Question 1-1: What is the national Minimum Wage movement in the U.S.? 

In [10]:
#### Minimum Wage by Year ####
alt.Chart(minWage, title="National Minimum Wage from 1968 to 2020 in US dollar").mark_line().encode(
    x='Year',
    y=alt.Y('mean(EffectiveMinimumWage)', title='US nominal average minimum wage ($)')
)

Looking at this chart, we are able to see that the average minimum wage increases from 1968 to 2020 in a consistant trend. However, this graph does not exclude the effect of inflation since the minimum wage is nominal.
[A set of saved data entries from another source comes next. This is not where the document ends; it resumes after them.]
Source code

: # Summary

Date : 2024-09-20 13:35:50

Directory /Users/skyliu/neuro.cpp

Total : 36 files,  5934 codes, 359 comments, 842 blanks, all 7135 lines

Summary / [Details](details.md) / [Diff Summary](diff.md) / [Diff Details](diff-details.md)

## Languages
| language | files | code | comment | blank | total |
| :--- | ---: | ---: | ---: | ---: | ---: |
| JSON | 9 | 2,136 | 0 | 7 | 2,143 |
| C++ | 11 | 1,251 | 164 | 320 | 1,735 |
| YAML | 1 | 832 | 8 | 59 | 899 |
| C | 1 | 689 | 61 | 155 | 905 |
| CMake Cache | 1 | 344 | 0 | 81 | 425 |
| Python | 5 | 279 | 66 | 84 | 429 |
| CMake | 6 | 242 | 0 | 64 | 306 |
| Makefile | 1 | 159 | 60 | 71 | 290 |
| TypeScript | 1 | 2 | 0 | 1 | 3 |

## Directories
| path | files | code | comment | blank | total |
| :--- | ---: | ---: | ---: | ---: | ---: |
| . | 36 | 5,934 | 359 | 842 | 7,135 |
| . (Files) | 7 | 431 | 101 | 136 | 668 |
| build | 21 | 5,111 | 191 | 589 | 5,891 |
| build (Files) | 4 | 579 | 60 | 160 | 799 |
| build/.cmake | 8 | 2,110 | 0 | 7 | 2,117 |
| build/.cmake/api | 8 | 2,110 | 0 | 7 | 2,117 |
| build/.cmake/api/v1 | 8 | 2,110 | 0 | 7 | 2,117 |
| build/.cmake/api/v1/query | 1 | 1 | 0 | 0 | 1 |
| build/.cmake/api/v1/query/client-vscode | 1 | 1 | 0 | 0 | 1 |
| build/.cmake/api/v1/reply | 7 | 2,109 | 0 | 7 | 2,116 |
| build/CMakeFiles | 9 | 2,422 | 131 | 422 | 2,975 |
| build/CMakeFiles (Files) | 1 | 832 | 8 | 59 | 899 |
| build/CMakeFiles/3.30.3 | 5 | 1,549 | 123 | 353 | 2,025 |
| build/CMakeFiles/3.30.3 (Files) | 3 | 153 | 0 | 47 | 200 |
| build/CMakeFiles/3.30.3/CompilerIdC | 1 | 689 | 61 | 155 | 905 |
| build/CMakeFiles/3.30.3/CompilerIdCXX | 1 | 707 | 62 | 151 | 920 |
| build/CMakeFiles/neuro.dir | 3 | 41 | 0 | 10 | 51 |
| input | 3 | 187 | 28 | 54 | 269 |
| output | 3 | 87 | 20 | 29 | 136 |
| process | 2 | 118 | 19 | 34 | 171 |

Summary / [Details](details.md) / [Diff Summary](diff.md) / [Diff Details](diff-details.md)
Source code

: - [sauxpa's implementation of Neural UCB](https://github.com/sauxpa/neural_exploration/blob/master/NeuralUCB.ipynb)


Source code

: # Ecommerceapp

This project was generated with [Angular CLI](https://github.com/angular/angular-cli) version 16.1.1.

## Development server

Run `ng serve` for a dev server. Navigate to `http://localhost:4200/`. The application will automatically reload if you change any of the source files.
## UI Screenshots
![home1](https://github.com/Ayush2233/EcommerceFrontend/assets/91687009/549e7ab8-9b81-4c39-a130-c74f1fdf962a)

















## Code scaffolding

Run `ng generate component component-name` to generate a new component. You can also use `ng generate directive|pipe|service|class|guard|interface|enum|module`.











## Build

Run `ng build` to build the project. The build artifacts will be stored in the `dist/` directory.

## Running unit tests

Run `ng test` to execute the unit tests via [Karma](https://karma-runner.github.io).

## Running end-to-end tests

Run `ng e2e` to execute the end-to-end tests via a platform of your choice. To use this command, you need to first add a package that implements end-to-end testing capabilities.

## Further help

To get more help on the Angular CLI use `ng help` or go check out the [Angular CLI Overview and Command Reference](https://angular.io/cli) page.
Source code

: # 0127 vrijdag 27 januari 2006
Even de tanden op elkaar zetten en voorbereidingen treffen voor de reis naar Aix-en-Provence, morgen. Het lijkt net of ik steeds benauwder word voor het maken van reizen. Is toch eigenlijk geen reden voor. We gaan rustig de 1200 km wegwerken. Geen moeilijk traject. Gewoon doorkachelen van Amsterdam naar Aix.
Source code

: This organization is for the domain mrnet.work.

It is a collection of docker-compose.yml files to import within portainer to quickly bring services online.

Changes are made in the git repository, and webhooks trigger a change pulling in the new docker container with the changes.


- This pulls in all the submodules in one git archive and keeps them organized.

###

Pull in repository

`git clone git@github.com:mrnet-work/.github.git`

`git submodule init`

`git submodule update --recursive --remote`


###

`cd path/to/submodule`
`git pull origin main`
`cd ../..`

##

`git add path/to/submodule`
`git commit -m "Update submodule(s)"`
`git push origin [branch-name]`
Question 1-2: What are the overall visualization of the Minimum Wage in a U.S. map from 1968 to 2020 by each state?

In [11]:
#### US State Heatmap Trend  1980 ####
minWage_func = minWage[minWage['Year'] == 1980]
minWage_func['state'] = minWage_func['State']
minWage_func = minWage_func[['Year', 'state', 'EffectiveMinimumWage', 'EffectiveMinimumWage2020Dollars']]
map_id = data.population_engineers_hurricanes()
map_id = map_id[['state', 'id']]
merged_map = pd.merge(minWage_func, map_id, on='state')
states = alt.topo_feature(data.us_10m.url, 'states')
source = merged_map
alt.Chart(states, title = 'Minimum wage US map in 1980').mark_geoshape().encode(
    color='EffectiveMinimumWage:Q'
).transform_lookup(
    lookup='id',
    from_=alt.LookupData(source, 'id', list(source.columns))
).project(
    type='albersUsa'
).properties(
    width=500,
    height=300
)

A value is trying to be set on a copy of a slice from a DataFrame.
Try using .loc[row_indexer,col_indexer] = value instead

See the caveats in the documentation: https://pandas.pydata.org/pandas-docs/stable/user_guide/indexing.html#returning-a-view-versus-a-copy
  minWage_func['state'] = minWage_func['State']


In [12]:
#### US State Heatmap Trend  2000 ####
minWage_func = minWage[minWage['Year'] == 2000]
minWage_func['state'] = minWage_func['State']
minWage_func = minWage_func[['Year', 'state', 'EffectiveMinimumWage', 'EffectiveMinimumWage2020Dollars']]
map_id = data.population_engineers_hurricanes()
map_id = map_id[['state', 'id']]
merged_map = pd.merge(minWage_func, map_id, on='state')
states = alt.topo_feature(data.us_10m.url, 'states')
source = merged_map
alt.Chart(states, title = 'Minimum wage US map in 2000').mark_geoshape().encode(
    color='EffectiveMinimumWage:Q'
).transform_lookup(
    lookup='id',
    from_=alt.LookupData(source, 'id', list(source.columns))
).project(
    type='albersUsa'
).properties(
    width=500,
    height=300
)

A value is trying to be set on a copy of a slice from a DataFrame.
Try using .loc[row_indexer,col_indexer] = value instead

See the caveats in the documentation: https://pandas.pydata.org/pandas-docs/stable/user_guide/indexing.html#returning-a-view-versus-a-copy
  minWage_func['state'] = minWage_func['State']


In [13]:
#### US State Heatmap Trend  2020 ####
minWage_func = minWage[minWage['Year'] == 2020]
minWage_func['state'] = minWage_func['State']
minWage_func = minWage_func[['Year', 'state', 'EffectiveMinimumWage', 'EffectiveMinimumWage2020Dollars']]
map_id = data.population_engineers_hurricanes()
map_id = map_id[['state', 'id']]
merged_map = pd.merge(minWage_func, map_id, on='state')
states = alt.topo_feature(data.us_10m.url, 'states')
source = merged_map
alt.Chart(states, title = 'Minimum wage US map in 2020').mark_geoshape().encode(
    color='EffectiveMinimumWage:Q'
).transform_lookup(
    lookup='id',
    from_=alt.LookupData(source, 'id', list(source.columns))
).project(
    type='albersUsa'
).properties(
    width=500,
    height=300
)

A value is trying to be set on a copy of a slice from a DataFrame.
Try using .loc[row_indexer,col_indexer] = value instead

See the caveats in the documentation: https://pandas.pydata.org/pandas-docs/stable/user_guide/indexing.html#returning-a-view-versus-a-copy
  minWage_func['state'] = minWage_func['State']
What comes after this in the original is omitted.